Full overview of training and evaluating language models on either GPU or TPU.
If you run on TPU, please follow the TPU steps, not this one.
Clone the repo:
git clone https://github.com/macocu/LanguageModels
cd LanguageModels
Setup a Conda environment, needs Python 3.7 to work with Torch.
conda create -n lm python=3.7
conda activate lm
The run_mlm.py script requires an installation from the source:
git clone https://github.com/RikVN/transformers
cd transformers
pip install -e .
cd ../
Also install the requirements:
pip install -r requirements.txt
This outlines how to train a LM on a Google Cloud TPU.
This follows closely the steps in the Roberta tutorial.
First of all, you need to have set up a Google Cloud project and an associated billing account, i.e. making sure that Google can charge you money.
Then, open a cloud shell, or a terminal with gcloud installed. Then do the following:
export PROJECT_ID="project-name"
export EXP_NAME="exp-name"
export ZONE="europe-west4-a"
gcloud config set project ${PROJECT_ID}
gcloud config set compute/zone ${ZONE}
Of course, fill in your own project name and experiment name. It's important that you specified the correct zone above, because the TPU is only free for certain zones (see the email of TRC). So europe-west4-a might not be the right one for you.
Now we have to create a new VM. You will have to pay for this, even if the TPU time is free. Make sure to get enough memory with all these large data sets and models. For me, 600GB seems to have been enough, but it also depends on how many models you plan on saving (and their size). With 1TB you can hardly go wrong.

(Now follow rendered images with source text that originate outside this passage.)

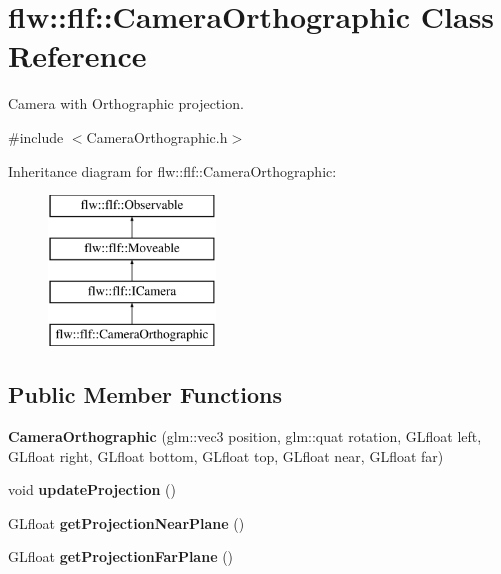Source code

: \hypertarget{classflw_1_1flf_1_1CameraOrthographic}{}\section{flw\+:\+:flf\+:\+:Camera\+Orthographic Class Reference}
\label{classflw_1_1flf_1_1CameraOrthographic}


Camera with Orthographic projection.  




{\ttfamily \#include $<$Camera\+Orthographic.\+h$>$}

Inheritance diagram for flw\+:\+:flf\+:\+:Camera\+Orthographic\+:\begin{figure}[H]
\begin{center}
\leavevmode
\includegraphics[height=4.000000cm]{classflw_1_1flf_1_1CameraOrthographic}
\end{center}
\end{figure}
\subsection*{Public Member Functions}
\begin{DoxyCompactItemize}
\item 
{\bfseries Camera\+Orthographic} (glm\+::vec3 position, glm\+::quat rotation, G\+Lfloat left, G\+Lfloat right, G\+Lfloat bottom, G\+Lfloat top, G\+Lfloat near, G\+Lfloat far)\hypertarget{classflw_1_1flf_1_1CameraOrthographic_af3256954755427e7d30080e4ddbc8bf2}{}\label{classflw_1_1flf_1_1CameraOrthographic_af3256954755427e7d30080e4ddbc8bf2}

\item 
void {\bfseries update\+Projection} ()\hypertarget{classflw_1_1flf_1_1CameraOrthographic_a08256bc028355b465f23750e93718100}{}\label{classflw_1_1flf_1_1CameraOrthographic_a08256bc028355b465f23750e93718100}

\item 
G\+Lfloat {\bfseries get\+Projection\+Near\+Plane} ()\hypertarget{classflw_1_1flf_1_1CameraOrthographic_ab3af2aed92db2745649c2af0fab6c277}{}\label{classflw_1_1flf_1_1CameraOrthographic_ab3af2aed92db2745649c2af0fab6c277}

\item 
G\+Lfloat {\bfseries get\+Projection\+Far\+Plane} ()\hypertarget{classflw_1_1flf_1_1CameraOrthographic_ac1dde1e4ba781656d215348806844837}{}\label{classflw_1_1flf_1_1CameraOrthographic_ac1dde1e4ba781656d215348806844837}

\end{DoxyCompactItemize}
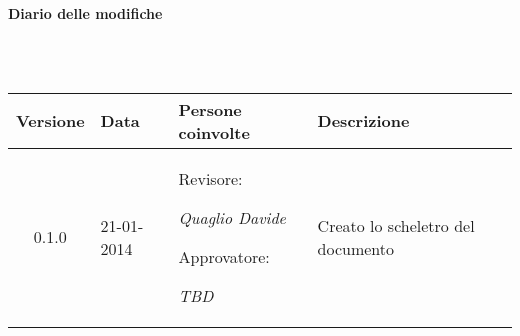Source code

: \noindent\begin{Large}\textbf{Diario delle modifiche}\end{Large}\\
\\
\begin{small}
\begin{tabular}{|c|p{1.7cm}|p{2.8cm}|p{7cm}|}
\hline
Versione & Data & Persone coinvolte & Descrizione \\
\hline
\hline
0.1.0 & 21-01-2014 & Revisore: 

\textit{Quaglio Davide}

Approvatore: 

\textit{TBD} &  Creato lo scheletro del documento\\
\hline
\end{tabular}\\
\end{small}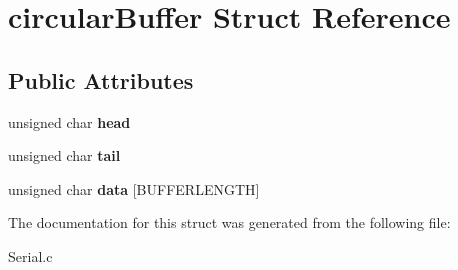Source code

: \hypertarget{structcircular_buffer}{\section{circular\+Buffer Struct Reference}
\label{structcircular_buffer}
}
\subsection*{Public Attributes}
\begin{DoxyCompactItemize}
\item 
\hypertarget{structcircular_buffer_a409f0bfe51ee78c6079d02e1c91805b4}{unsigned char {\bfseries head}}\label{structcircular_buffer_a409f0bfe51ee78c6079d02e1c91805b4}

\item 
\hypertarget{structcircular_buffer_acd38209ec43493d0bad205958a0dc264}{unsigned char {\bfseries tail}}\label{structcircular_buffer_acd38209ec43493d0bad205958a0dc264}

\item 
\hypertarget{structcircular_buffer_a8e56ebe2b2b92b078f4a3fcd9fd82063}{unsigned char {\bfseries data} \mbox{[}B\+U\+F\+F\+E\+R\+L\+E\+N\+G\+T\+H\mbox{]}}\label{structcircular_buffer_a8e56ebe2b2b92b078f4a3fcd9fd82063}

\end{DoxyCompactItemize}


The documentation for this struct was generated from the following file\+:\begin{DoxyCompactItemize}
\item 
Serial.\+c\end{DoxyCompactItemize}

If you need to get more disk memory after the VM is created, follow the steps here. The cores speed up tokenizing/chunking quite a bit (be sure to specify the number of processes in src/train_lm.sh
later), but you only need to do that once. In terms of training time it's also a bit faster to use more cores. The number of cores you use scale linearly in price. I needed at least 16 to load the XLM-R-large model.
gcloud compute instances create $EXP_NAME --machine-type=n1-standard-16 --image-family=torch-xla --image-project=ml-images --boot-disk-size=1000GB --scopes=https://www.googleapis.com/auth/cloud-platform
Note: due to some odd loading of the weights by Pytorch/HuggingFace, if I restarted the training from a saved checkpoint, I actually needed a lot more CPU memory. We can specify a custom machine with more CPUs that have enough memory to load a trained XLM-R model:
gcloud compute instances create $EXP_NAME --machine-type=n1-custom-30-196608 --image-family=torch-xla --image-project=ml-images --boot-disk-size=1000GB --scopes=https://www.googleapis.com/auth/cloud-platform
This seemed pretty wasteful to me, as you pay for the CPUs/memory, but don't really need it after loading. Suggestions welcome.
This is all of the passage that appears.